Thursday, August 15, 2013

Tooting my own horn

Hehe.. toot.

I just had a bunch of work dumped on me that I kind of anticipated but the workload far exceeded what I was really expecting. But, like the good worker bee that I am, I took it in stride. Once I realized my attitude towards the situation I sat back and thought, "I really am the shit." This company is lucky to have me because I don't crumble under the pressure of more work and just smile and nod when they tell me what I need to do. It's not that I always enjoy the work that's handed off to me but I understand it needs to be done and apparently I'm the best bet that it'll get done without a complaint. I don't shit bricks over it like I know some people would. They're perfectly capable of the task at hand but they still have to bitch about it while they do it.

And I'm alright.

Monday, August 12, 2013

Pumped

Right now I am listening to the illustrious Ke$ha. I joke with my friends that I think she's "sticky" but damned if her music isn't super catchy.
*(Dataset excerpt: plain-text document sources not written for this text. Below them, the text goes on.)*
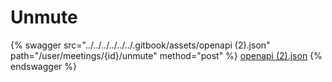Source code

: # Unmute

{% swagger src="../../../../../../.gitbook/assets/openapi (2).json" path="/user/meetings/{id}/unmute" method="post" %}
[openapi (2).json](<../../../../../../.gitbook/assets/openapi (2).json>)
{% endswagger %}

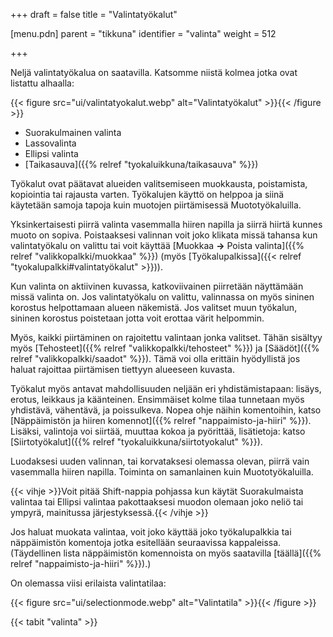+++
draft = false
title = "Valintatyökalut"

[menu.pdn]
    parent = "tikkuna"
    identifier = "valinta"
    weight = 512

+++

Neljä valintatyökalua on saatavilla. Katsomme niistä kolmea jotka ovat listattu alhaalla:

{{< figure src="ui/valintatyokalut.webp" alt="Valintatyökalut" >}}{{< /figure >}}

* Suorakulmainen valinta
* Lassovalinta
* Ellipsi valinta
* [Taikasauva]({{% relref "tyokaluikkuna/taikasauva" %}})

Työkalut ovat päätavat alueiden valitsemiseen muokkausta, poistamista, kopiointia tai rajausta varten. Työkalujen käyttö on helppoa ja
siinä käytetään samoja tapoja kuin muotojen piirtämisessä Muototyökaluilla.

Yksinkertaisesti piirrä valinta vasemmalla hiiren napilla ja siirrä hiirtä kunnes muoto on sopiva. Poistaaksesi valinnan voit joko klikata
missä tahansa kun valintatyökalu on valittu tai voit käyttää [Muokkaa **&rarr;** Poista valinta]({{% relref "valikkopalkki/muokkaa" %}})
(myös [Työkalupalkissa]({{< relref "tyokalupalkki#valintatyökalut" >}})).

Kun valinta on aktiivinen kuvassa, katkoviivainen piirretään näyttämään missä valinta on. Jos valintatyökalu on valittu, valinnassa on myös
sininen korostus helpottamaan alueen näkemistä. Jos valitset muun työkalun, sininen korostus poistetaan jotta voit erottaa värit helpommin.

Myös, kaikki piirtäminen on rajoitettu valintaan jonka valitset. Tähän sisältyy myös [Tehosteet]({{% relref "valikkopalkki/tehosteet" %}}) ja
[Säädöt]({{% relref "valikkopalkki/saadot" %}}). Tämä voi olla erittäin hyödyllistä jos haluat rajoittaa piirtämisen tiettyyn alueeseen kuvasta.

Työkalut myös antavat mahdollisuuden neljään eri yhdistämistapaan: lisäys, erotus, leikkaus ja käänteinen. Ensimmäiset kolme tilaa
tunnetaan myös yhdistävä, vähentävä, ja poissulkeva. Nopea ohje näihin komentoihin, katso
[Näppäimistön ja hiiren komennot]({{% relref "nappaimisto-ja-hiiri" %}}). Lisäksi, valintoja voi siirtää, muuttaa kokoa ja pyörittää,
lisätietoja: katso [Siirtotyökalut]({{% relref "tyokaluikkuna/siirtotyokalut" %}}).

Luodaksesi uuden valinnan, tai korvataksesi olemassa olevan, piirrä vain vasemmalla hiiren napilla. Toiminta on samanlainen kuin
Muototyökaluilla.

{{< vihje >}}Voit pitää Shift-nappia pohjassa kun käytät Suorakulmaista valintaa tai Ellipsi valintaa pakottaaksesi muodon olemaan joko neliö tai ympyrä, mainitussa järjestyksessä.{{< /vihje >}}

Jos haluat muokata valintaa, voit joko käyttää joko työkalupalkkia tai näppäimistön komentoja jotka esitellään seuraavissa kappaleissa.
(Täydellinen lista näppäimistön komennoista on myös saatavilla [täällä]({{% relref "nappaimisto-ja-hiiri" %}}).)

On olemassa viisi erilaista valintatilaa:

{{< figure src="ui/selectionmode.webp" alt="Valintatila" >}}{{< /figure >}}

{{< tabit "valinta" >}}
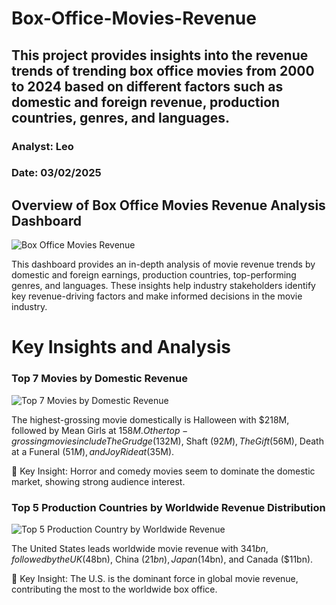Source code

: # Box-Office-Movies-Revenue
## This project provides insights into the revenue trends of trending box office movies from 2000 to 2024 based on different factors such as domestic and foreign revenue, production countries, genres, and languages.
### Analyst: Leo
### Date: 03/02/2025
## Overview of Box Office Movies Revenue Analysis Dashboard
![Box Office Movies Revenue](https://github.com/user-attachments/assets/ae1a6ece-4d71-480d-83e6-1e684539bd01)

This dashboard provides an in-depth analysis of movie revenue trends by domestic and foreign earnings, production countries, top-performing genres, and languages. These insights help industry stakeholders identify key revenue-driving factors and make informed decisions in the movie industry.
# Key Insights and Analysis
### Top 7 Movies by Domestic Revenue
![Top 7 Movies by Domestic Revenue](https://github.com/user-attachments/assets/63f6c961-4884-4b93-b18b-8bac8a53fc86)



The highest-grossing movie domestically is Halloween with $218M, followed by Mean Girls at $158M.
Other top-grossing movies include The Grudge ($132M), Shaft ($92M), The Gift ($56M), Death at a Funeral ($51M), and Joy Ride at ($35M).

📌 Key Insight: Horror and comedy movies seem to dominate the domestic market, showing strong audience interest.


### Top 5 Production Countries by Worldwide Revenue Distribution
![Top 5 Production Country by Worldwide Revenue](https://github.com/user-attachments/assets/c7b0ab19-7827-4c48-a5e0-6c71adeb0af5)

The United States leads worldwide movie revenue with $341bn, followed by the UK ($48bn), China ($21bn), Japan ($14bn), and Canada ($11bn).

📌 Key Insight: The U.S. is the dominant force in global movie revenue, contributing the most to the worldwide box office.
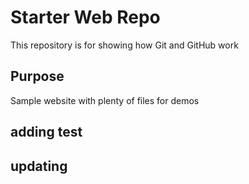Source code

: # Starter Web Repo

This repository is for showing how Git and GitHub work

## Purpose

Sample website with plenty of files for demos

## adding test 

## updating
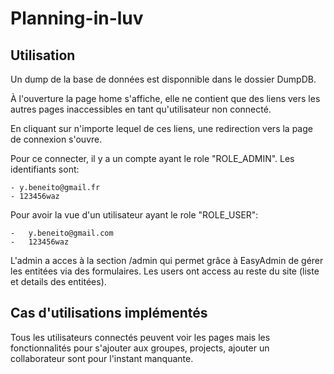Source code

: # Planning-in-luv

## Utilisation 

Un dump de la base de données est disponnible dans le dossier DumpDB.

À l'ouverture la page home s'affiche, elle ne contient que des liens vers les autres pages inaccessibles en tant qu'utilisateur non connecté.

En cliquant sur n'importe lequel de ces liens, une redirection vers la page de connexion s'ouvre.

Pour ce connecter, il y a un compte ayant le role "ROLE_ADMIN".
Les identifiants sont:
    
    - y.beneito@gmail.fr
    - 123456waz

Pour avoir la vue d'un utilisateur ayant le role "ROLE_USER":
    
    -   y.beneito@gmail.com
    -   123456waz

L'admin a acces à la section /admin qui permet grâce à EasyAdmin de gérer les entitées via des formulaires.
Les users ont access au reste du site (liste et details des entitées).

## Cas d'utilisations implémentés

Tous les utilisateurs connectés peuvent voir les pages mais les fonctionnalités pour s'ajouter aux groupes, projects, ajouter un collaborateur sont pour l'instant manquante. 

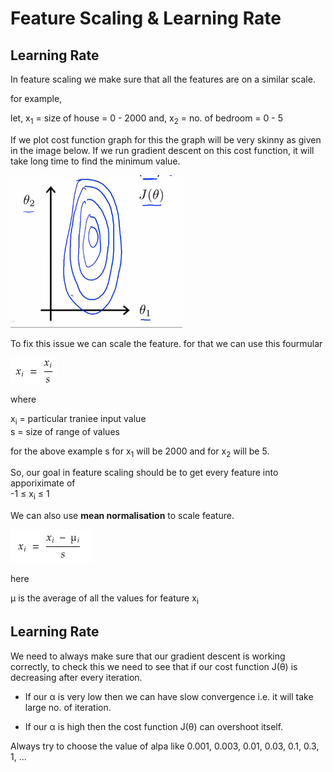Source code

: # Feature Scaling & Learning Rate

## Learning Rate

In feature scaling we make sure that all the features are on a similar scale.

for example,

let, x<sub>1</sub> = size of house = 0 - 2000
and, x<sub>2</sub> = no. of bedroom = 0 - 5

If we plot cost function graph for this the graph will be very skinny as given in the image below. If we run gradient descent on this cost function, it will take long time to find the minimum value.

![](../../assets/steep_cost_func_graph.png)

To fix this issue we can scale the feature. for that we can use this fourmular

![](../../assets/feature_scaling_fourmulae.png)

where

x<sub>i</sub> = particular traniee input value  
s = size of range of values

for the above example s for x<sub>1</sub> will be 2000 and for x<sub>2</sub> will be 5.

So, our goal in feature scaling should be to get every feature into apporiximate of  
-1 &#8804; x<sub>i</sub> &#8804; 1

We can also use **mean normalisation** to scale feature.

![](../../assets/mean_norm_eq.png)

here

&#956; is the average of all the values for feature x<sub>i</sub>

## Learning Rate

We need to always make sure that our gradient descent is working correctly, to check this we need to see that if our cost function J(&theta;) is decreasing after every iteration.

- If our &alpha; is very low then we can have slow convergence i.e. it will take large no. of iteration.

- If our &alpha; is high then the cost function J(&theta;) can overshoot itself.

Always try to choose the value of alpa like 0.001, 0.003, 0.01, 0.03, 0.1, 0.3, 1, ...
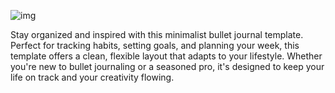 
![img](https://www.dropbox.com/scl/fi/4sqkaj97pp6p2pr4cku2j/pic.jpg?raw=1)

Stay organized and inspired with this minimalist bullet journal template. Perfect for tracking habits, setting goals, and planning your week, this template offers a clean, flexible layout that adapts to your lifestyle. Whether you're new to bullet journaling or a seasoned pro, it's designed to keep your life on track and your creativity flowing.
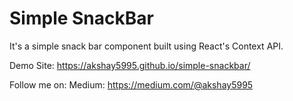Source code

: # Simple SnackBar

It's a simple snack bar component built using React's Context API.


Demo Site: https://akshay5995.github.io/simple-snackbar/

Follow me on:
  Medium: https://medium.com/@akshay5995

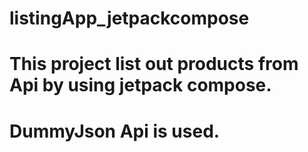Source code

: # listingApp_jetpackcompose

# This project list out products from Api by using jetpack compose.
# DummyJson Api is used. 
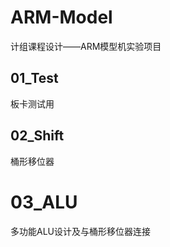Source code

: # ARM-Model
计组课程设计——ARM模型机实验项目

## 01_Test
板卡测试用  

## 02_Shift
桶形移位器  

# 03_ALU
多功能ALU设计及与桶形移位器连接  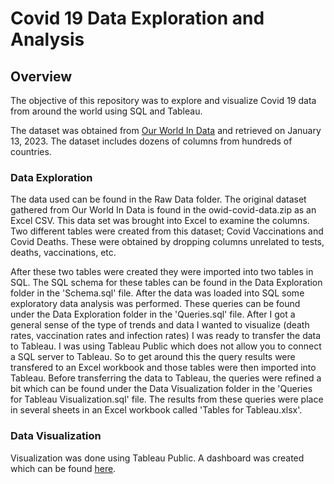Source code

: # Covid 19 Data Exploration and Analysis
## Overview
The objective of this repository was to explore and visualize Covid 19 data from around the world using SQL and Tableau.

The dataset was obtained from [Our World In Data](https://ourworldindata.org/covid-deaths) and retrieved on January 13, 2023. The dataset includes dozens of columns from hundreds of countries.

### Data Exploration
The data used can be found in the Raw Data folder. The original dataset gathered from Our World In Data is found in the owid-covid-data.zip as an Excel CSV. This data set was brought into Excel to examine the columns. Two different tables were created from this dataset; Covid Vaccinations and Covid Deaths. These were obtained by dropping columns unrelated to tests, deaths, vaccinations, etc. 

After these two tables were created they were imported into two tables in SQL. The SQL schema for these tables can be found in the Data Exploration folder in the 'Schema.sql' file. After the data was loaded into SQL some exploratory data analysis was performed. These queries can be found under the Data Exploration folder in the 'Queries.sql' file. After I got a general sense of the type of trends and data I wanted to visualize (death rates, vaccination rates and infection rates) I was ready to transfer the data to Tableau. I was using Tableau Public which does not allow you to connect a SQL server to Tableau. So to get around this the query results were transfered to an Excel workbook and those tables were then imported into Tableau. Before transferring the data to Tableau, the queries were refined a bit which can be found under the Data Visualization folder in the 'Queries for Tableau Visualization.sql' file. The results from these queries were place in several sheets in an Excel workbook called 'Tables for Tableau.xlsx'. 

### Data Visualization
Visualization was done using Tableau Public. A dashboard was created which can be found [here](https://public.tableau.com/app/profile/david.james.kristek/viz/Covid19_16748495855980/Covid19Dashboard).
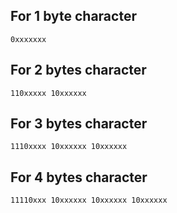 ## For 1 byte character
`0xxxxxxx`

## For 2 bytes character
`110xxxxx 10xxxxxx`


## For 3 bytes character
`1110xxxx 10xxxxxx 10xxxxxx`

## For 4 bytes character
`11110xxx 10xxxxxx 10xxxxxx 10xxxxxx`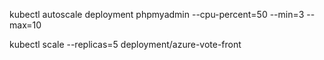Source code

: 

kubectl autoscale deployment phpmyadmin --cpu-percent=50 --min=3 --max=10


kubectl scale --replicas=5 deployment/azure-vote-front
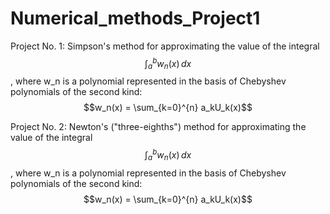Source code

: # Numerical_methods_Project1

Project No. 1: Simpson's method for approximating the value of the integral $$\int_{a}^{b} w_n(x) \,dx$$, where w_n is a polynomial represented in the basis of Chebyshev polynomials of the second kind:
$$w_n(x) = \sum_{k=0}^{n} a_kU_k(x)$$

Project No. 2: Newton's ("three-eighths") method for approximating the value of the integral $$\int_{a}^{b} w_n(x) \,dx$$, where w_n is a polynomial represented in the basis of Chebyshev polynomials of the second kind:
$$w_n(x) = \sum_{k=0}^{n} a_kU_k(x)$$




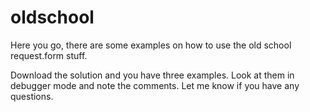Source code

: # oldschool

Here you go, there are some examples on how to use the old school request.form stuff.

Download the solution and you have three examples. Look at them in debugger mode and note the comments.
Let me know if you have any questions.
This kind of music gets me pumped and I really need a big push right now. There are plenty of things around me that I need to accomplish but for some reason I either can't get off my ass to get it done or I half ass my efforts. My biggest hesitation is applying to school. Every time I look at that application is seems so daunting even though I'm aching to get back into school and learn some shit. I'll collect my transcripts and see if today is the day I finally get that shit together.

Another hurdle I keep tripping over is with tracking my food consumption and exercise. At the beginning of each week I'm pretty gung-ho about tracking my calories and running around Cheeseman Park as often as my legs (and bitchy knee) will let me. But then random things get in the way and I sit around long enough to change my mind. It's not even anything productive that gets in the way. It's frustrating.

I can't believe it's already August. I feel like I've already wasted half the year.